Data items:
──────────

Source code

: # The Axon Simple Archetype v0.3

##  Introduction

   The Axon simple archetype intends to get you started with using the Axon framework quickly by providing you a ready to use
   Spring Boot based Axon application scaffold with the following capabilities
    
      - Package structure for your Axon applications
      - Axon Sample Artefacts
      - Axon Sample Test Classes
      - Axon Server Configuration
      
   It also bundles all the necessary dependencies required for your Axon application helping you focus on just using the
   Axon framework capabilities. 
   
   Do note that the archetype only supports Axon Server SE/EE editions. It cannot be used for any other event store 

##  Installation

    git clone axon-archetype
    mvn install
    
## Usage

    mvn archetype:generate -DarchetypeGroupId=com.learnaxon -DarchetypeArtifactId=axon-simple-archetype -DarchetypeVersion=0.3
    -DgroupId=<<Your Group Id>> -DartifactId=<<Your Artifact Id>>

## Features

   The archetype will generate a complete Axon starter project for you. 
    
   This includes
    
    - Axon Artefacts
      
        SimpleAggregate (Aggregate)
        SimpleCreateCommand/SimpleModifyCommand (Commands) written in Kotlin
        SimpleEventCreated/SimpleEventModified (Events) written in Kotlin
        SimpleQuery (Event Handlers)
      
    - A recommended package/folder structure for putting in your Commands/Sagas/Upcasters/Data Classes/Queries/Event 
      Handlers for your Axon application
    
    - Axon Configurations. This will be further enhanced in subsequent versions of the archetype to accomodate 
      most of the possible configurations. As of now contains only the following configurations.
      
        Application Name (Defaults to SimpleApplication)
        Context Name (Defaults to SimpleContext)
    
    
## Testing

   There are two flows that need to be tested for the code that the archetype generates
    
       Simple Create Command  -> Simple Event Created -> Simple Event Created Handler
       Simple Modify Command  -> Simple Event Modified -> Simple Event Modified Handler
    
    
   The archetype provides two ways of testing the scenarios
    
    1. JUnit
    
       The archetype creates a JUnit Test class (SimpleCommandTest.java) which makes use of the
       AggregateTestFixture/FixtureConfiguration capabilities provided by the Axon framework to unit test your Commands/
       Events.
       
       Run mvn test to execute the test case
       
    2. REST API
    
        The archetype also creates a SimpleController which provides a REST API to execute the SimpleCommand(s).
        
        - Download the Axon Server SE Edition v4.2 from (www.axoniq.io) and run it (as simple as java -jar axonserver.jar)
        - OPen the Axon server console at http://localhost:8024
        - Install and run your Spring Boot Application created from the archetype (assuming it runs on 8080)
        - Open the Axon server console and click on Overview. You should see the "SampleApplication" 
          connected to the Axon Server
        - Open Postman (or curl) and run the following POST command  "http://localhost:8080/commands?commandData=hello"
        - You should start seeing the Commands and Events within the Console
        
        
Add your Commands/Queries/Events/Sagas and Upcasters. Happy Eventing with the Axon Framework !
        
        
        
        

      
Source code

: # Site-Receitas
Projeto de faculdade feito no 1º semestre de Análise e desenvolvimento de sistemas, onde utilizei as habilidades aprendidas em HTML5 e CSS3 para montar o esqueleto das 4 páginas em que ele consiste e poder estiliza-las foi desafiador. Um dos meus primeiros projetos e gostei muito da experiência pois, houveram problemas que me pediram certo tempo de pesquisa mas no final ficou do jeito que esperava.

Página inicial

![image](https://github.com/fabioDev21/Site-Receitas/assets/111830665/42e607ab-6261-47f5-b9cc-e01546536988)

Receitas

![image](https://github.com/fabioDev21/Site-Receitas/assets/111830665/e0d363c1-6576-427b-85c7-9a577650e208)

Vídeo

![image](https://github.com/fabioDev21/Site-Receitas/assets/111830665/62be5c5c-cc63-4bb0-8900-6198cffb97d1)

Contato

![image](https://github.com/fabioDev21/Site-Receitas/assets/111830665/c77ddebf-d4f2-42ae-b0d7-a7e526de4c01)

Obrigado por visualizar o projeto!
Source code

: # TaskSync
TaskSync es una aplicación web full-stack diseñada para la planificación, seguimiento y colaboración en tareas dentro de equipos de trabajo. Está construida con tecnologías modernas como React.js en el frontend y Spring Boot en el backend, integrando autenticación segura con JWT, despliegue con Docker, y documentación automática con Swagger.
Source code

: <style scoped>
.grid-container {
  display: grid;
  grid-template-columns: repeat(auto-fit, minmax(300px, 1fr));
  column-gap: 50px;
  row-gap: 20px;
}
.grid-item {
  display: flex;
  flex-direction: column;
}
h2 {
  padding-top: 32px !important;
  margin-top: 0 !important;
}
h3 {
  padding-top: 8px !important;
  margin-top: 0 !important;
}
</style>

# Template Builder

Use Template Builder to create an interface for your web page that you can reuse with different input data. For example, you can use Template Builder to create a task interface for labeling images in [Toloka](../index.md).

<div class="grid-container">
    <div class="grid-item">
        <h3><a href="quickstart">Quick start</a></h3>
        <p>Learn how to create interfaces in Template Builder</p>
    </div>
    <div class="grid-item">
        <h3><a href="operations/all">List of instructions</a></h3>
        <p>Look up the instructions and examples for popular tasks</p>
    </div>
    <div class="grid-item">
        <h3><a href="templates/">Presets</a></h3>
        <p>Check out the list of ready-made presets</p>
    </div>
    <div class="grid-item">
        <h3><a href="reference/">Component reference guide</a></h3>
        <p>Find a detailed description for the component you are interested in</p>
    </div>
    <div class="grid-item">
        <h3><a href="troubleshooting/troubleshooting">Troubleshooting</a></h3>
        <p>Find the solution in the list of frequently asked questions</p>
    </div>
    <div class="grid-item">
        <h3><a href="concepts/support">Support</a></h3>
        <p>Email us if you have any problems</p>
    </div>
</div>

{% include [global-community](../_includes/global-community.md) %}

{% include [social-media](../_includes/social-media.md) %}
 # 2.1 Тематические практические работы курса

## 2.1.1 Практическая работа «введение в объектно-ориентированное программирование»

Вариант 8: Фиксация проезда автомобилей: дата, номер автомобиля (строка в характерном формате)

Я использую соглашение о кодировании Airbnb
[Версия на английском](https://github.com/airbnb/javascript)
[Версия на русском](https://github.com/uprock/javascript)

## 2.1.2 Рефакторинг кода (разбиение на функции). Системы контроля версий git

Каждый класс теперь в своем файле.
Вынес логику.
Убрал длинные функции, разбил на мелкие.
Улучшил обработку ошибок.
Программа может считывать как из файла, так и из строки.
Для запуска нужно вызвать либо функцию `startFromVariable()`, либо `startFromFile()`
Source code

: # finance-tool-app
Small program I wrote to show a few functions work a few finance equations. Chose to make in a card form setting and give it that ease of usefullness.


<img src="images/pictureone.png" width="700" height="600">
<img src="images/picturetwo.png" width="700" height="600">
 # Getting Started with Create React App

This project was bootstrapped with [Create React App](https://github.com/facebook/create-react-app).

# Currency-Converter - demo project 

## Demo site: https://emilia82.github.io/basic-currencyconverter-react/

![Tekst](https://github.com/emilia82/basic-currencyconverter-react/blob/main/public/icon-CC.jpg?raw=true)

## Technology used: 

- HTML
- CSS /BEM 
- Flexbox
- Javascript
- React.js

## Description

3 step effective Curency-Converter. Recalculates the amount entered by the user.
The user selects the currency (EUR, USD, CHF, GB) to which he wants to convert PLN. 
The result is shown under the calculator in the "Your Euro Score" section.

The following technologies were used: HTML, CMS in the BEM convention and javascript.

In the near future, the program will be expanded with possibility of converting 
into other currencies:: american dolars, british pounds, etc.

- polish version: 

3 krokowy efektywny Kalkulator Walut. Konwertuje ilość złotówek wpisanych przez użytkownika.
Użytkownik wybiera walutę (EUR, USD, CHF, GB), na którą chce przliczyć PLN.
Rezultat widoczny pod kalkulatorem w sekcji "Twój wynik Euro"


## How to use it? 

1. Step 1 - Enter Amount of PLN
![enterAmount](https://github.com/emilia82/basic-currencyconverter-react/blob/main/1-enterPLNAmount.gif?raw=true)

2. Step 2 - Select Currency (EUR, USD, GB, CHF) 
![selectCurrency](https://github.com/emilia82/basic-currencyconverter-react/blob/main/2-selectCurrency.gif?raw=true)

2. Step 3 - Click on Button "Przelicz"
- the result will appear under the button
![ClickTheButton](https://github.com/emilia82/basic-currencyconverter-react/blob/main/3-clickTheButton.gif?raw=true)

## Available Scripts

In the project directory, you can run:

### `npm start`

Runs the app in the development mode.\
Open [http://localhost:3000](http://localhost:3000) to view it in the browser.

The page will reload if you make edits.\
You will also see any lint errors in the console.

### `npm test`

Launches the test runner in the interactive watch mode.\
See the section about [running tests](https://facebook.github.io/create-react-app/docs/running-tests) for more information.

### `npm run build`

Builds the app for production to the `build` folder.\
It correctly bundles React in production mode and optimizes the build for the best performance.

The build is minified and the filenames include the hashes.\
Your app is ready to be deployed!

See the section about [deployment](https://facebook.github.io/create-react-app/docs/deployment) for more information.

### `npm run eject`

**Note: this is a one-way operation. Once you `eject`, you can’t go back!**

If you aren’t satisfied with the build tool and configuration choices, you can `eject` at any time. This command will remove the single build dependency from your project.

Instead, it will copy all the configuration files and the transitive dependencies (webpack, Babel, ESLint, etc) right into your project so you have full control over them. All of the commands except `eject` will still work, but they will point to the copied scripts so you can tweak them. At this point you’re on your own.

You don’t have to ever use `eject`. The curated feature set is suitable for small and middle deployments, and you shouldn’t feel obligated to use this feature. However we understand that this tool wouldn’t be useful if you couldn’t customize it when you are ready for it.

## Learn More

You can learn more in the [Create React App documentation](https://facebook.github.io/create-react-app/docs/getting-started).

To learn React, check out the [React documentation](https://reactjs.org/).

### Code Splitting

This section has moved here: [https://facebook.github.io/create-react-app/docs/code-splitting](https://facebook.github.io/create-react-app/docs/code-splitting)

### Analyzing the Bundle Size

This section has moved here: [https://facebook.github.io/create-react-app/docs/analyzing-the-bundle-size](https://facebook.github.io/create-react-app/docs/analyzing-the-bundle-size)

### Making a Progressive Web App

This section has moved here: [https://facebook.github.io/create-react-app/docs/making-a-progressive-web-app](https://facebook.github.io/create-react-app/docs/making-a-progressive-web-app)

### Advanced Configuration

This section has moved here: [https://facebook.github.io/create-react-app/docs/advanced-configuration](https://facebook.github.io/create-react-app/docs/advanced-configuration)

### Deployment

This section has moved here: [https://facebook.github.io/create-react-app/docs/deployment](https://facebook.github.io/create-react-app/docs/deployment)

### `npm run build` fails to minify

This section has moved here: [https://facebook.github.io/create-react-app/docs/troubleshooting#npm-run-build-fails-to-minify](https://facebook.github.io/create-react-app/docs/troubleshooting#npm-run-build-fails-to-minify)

──────────

(ASSIGNMENT) Take the records above and return, word for word, only the lines that fall from the line with "- OPen the Axon server console at" to the line with "Página inicial", both of them included.

(THE COMPLETED TASK)
        - OPen the Axon server console at http://localhost:8024
        - Install and run your Spring Boot Application created from the archetype (assuming it runs on 8080)
        - Open the Axon server console and click on Overview. You should see the "SampleApplication" 
          connected to the Axon Server
        - Open Postman (or curl) and run the following POST command  "http://localhost:8080/commands?commandData=hello"
        - You should start seeing the Commands and Events within the Console
        
        
Add your Commands/Queries/Events/Sagas and Upcasters. Happy Eventing with the Axon Framework !
        
        
        
        

      
Source code

: # Site-Receitas
Projeto de faculdade feito no 1º semestre de Análise e desenvolvimento de sistemas, onde utilizei as habilidades aprendidas em HTML5 e CSS3 para montar o esqueleto das 4 páginas em que ele consiste e poder estiliza-las foi desafiador. Um dos meus primeiros projetos e gostei muito da experiência pois, houveram problemas que me pediram certo tempo de pesquisa mas no final ficou do jeito que esperava.

Página inicial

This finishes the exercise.